On 7/4/2017 2:25 PM, Stefan Koch wrote:
> At a first glance it looks highly x86 specific.

The algorithm is not. The details are, of course, since if you read the Intel CPU manual there is an incredible amount of detail.

> I am not sure how much of this really lends itself to be applied on arm.
> The backend-IR does not seem to be able to express some ARM concepts such as predicated instructions.

Predicated instructions are just a larger pattern to the code generator. I didn't see anything in the LLVM IR that is specific to it.

> While those maybe shoehorned in, it is likely to be impractical to reuse most of this code.

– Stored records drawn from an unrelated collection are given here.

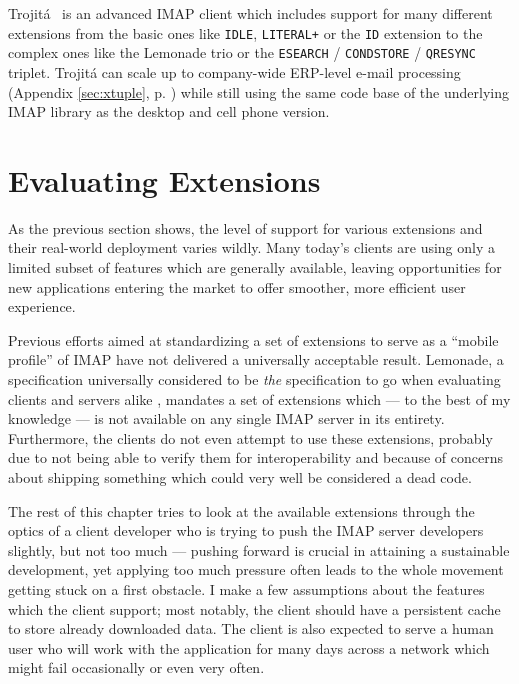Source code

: \documentclass[trojita]{subfiles}
\begin{document}
Trojitá~\cite{trojita-website} is an advanced IMAP client which includes support for many different extensions from the
basic ones like {\tt IDLE}, {\tt LITERAL+} or the {\tt ID} extension to the complex ones like the Lemonade trio or the
{\tt ESEARCH} / {\tt CONDSTORE} / {\tt QRESYNC} triplet.  Trojitá can scale up to company-wide ERP-level e-mail
processing (Appendix \ref{sec:xtuple}, p. \pageref{sec:xtuple}) while still using the same code base of
the underlying IMAP library as the desktop and cell phone version.

\section{Evaluating Extensions}

As the previous section shows, the level of support for various extensions and their real-world deployment varies
wildly.  Many today's clients are using only a limited subset of features which are generally available, leaving
opportunities for new applications entering the market to offer smoother, more efficient user experience.

Previous efforts aimed at standardizing a set of extensions to serve as a ``mobile profile'' of IMAP have not delivered
a universally acceptable result.  Lemonade, a specification universally considered to be {\em the} specification to go
when evaluating clients and servers alike \cite{isode-lemonade}, mandates a set of extensions which --- to the best of
my knowledge --- is not available on any single IMAP server in its entirety.  Furthermore, the clients do not even
attempt to use these extensions, probably due to not being able to verify them for interoperability and because of
concerns about shipping something which could very well be considered a dead code.

The rest of this chapter tries to look at the available extensions through the optics of a client developer who is
trying to push the IMAP server developers slightly, but not too much --- pushing forward is crucial in attaining a
sustainable development, yet applying too much pressure often leads to the whole movement getting stuck on a first
obstacle.  I make a few assumptions about the features which the client support; most notably, the client should have a
persistent cache to store already downloaded data.  The client is also expected to serve a human user who will work with
the application for many days across a network which might fail occasionally or even very often.
\end{document}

The algorithm (which is not trivial) can be used. The rest is constructing the table of dependencies and special cases.
On 7/4/2017 4:09 PM, Johan Engelen wrote:
> On Tuesday, 4 July 2017 at 21:10:45 UTC, Walter Bright wrote:
>> The backend has also been accused of not doing data flow analysis. It does as good a flow analysis as any compiler.
> Please...
> DMD: https://goo.gl/wHTPzz
> GDC & LDC: https://godbolt.org/g/QFSgaX

With this PR:


The code:

  int basicfunc(int i) {
    return i;

  int dataflow(int b) {
    int ret;

    if (b==4)
      ret = 3;
      ret = 5;

    if (ret == 4)
      return 0;
      return 1;

Produces on Win32:

  _D5test49basicfuncFiZi  comdat
                ret   // this is not a bug, as `i` is passed in EAX

  _D5test48dataflowFiZi   comdat
                mov     EAX,1

I'm sure you can find a case where LLVM does a better job. But I think I've made the point :-)
On 7/4/2017 2:25 PM, Stefan Koch wrote:
> I am not sure how much of this really lends itself to be applied on arm.

The code generator started out as 16 bits, and was that way for 10 years or so. x87 got added in later. Then it was adapted for 32 bits. Another 10 years went by, then 64 bits, and then XMM vector instructions.

So I think it has proven itself to not be horribly locked in to one architecture. x86, x87, and XMM are quite different.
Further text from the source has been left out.